The best thing to me is not having to take a bike that is almost brand new (600 miles or so) for the first maintenance and on lots of bikes, the valves are supposed to be checked and adjusted if necessary.

A basically brand new bike will now be torn down, checked and if adjustments are needed, then hopefully it's screw and locknut and not 'shim over bucket,' 'shim under bucket,' replaceable bucket's or Desmo adjusters, which are very expensive because on some, the camshafts have to come out after the clearance is checked. VTEC valves like on Honda's VFR series add even more complexity and expense. Ducati now has a prototype Desmo, variable valve timing engine in production.

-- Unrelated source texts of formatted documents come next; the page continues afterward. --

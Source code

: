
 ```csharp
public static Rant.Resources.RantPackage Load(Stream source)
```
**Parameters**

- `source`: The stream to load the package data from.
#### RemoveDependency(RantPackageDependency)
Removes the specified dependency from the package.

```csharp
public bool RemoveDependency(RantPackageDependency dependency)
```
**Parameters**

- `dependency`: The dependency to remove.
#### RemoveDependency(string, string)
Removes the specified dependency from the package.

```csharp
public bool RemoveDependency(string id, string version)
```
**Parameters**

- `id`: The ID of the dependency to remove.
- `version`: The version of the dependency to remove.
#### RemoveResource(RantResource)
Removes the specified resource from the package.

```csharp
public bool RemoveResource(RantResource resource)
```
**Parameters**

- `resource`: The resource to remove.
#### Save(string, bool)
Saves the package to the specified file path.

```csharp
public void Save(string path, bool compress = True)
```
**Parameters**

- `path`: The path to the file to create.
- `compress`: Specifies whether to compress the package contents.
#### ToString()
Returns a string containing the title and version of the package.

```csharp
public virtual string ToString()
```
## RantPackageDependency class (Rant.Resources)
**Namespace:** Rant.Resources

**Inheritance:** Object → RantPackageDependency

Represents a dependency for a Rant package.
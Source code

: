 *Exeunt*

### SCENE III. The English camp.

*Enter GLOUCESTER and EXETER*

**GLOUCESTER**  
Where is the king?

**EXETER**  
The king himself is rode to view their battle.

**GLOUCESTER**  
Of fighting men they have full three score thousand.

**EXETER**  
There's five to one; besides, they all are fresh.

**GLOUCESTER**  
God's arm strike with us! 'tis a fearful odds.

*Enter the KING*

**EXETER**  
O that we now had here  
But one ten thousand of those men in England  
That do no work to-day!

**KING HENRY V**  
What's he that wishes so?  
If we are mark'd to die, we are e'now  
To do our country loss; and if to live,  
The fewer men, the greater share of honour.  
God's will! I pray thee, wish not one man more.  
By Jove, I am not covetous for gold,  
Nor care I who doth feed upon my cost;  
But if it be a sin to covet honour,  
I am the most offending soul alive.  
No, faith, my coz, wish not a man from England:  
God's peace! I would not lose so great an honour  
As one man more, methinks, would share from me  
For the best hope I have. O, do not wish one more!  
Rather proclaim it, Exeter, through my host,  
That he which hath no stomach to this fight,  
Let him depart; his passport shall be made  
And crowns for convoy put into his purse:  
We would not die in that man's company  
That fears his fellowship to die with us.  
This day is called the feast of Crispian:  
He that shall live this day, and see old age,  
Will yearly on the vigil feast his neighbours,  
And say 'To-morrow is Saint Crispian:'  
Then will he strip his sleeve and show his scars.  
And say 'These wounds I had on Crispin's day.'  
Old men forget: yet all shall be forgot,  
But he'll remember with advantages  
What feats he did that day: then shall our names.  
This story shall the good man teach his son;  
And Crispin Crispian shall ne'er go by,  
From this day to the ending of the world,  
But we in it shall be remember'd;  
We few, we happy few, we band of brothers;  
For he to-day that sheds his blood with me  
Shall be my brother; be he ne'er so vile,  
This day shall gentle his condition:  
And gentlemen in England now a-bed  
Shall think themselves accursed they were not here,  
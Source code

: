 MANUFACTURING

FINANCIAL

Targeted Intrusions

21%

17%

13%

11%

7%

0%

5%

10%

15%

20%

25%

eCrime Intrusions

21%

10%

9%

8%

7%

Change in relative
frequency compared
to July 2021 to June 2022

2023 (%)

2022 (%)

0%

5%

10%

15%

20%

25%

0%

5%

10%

I will take just the plain and simple hydraulic lifters any day.:biggrin:

My 2012 Wing though doesn't even call for a clearance check until 34,000 miles but I once had a Ducati that had 3,000 mile intervals:mad:

The idea with variable valve timing is all over the automotive industry and actually adds HP in the higher ranges but allows more torque at lower rpm's.

Now, let's take it a step higher in our thinking to servo-electro mechanical valve actuation or air pressure activated valves as both are used now in formula cars.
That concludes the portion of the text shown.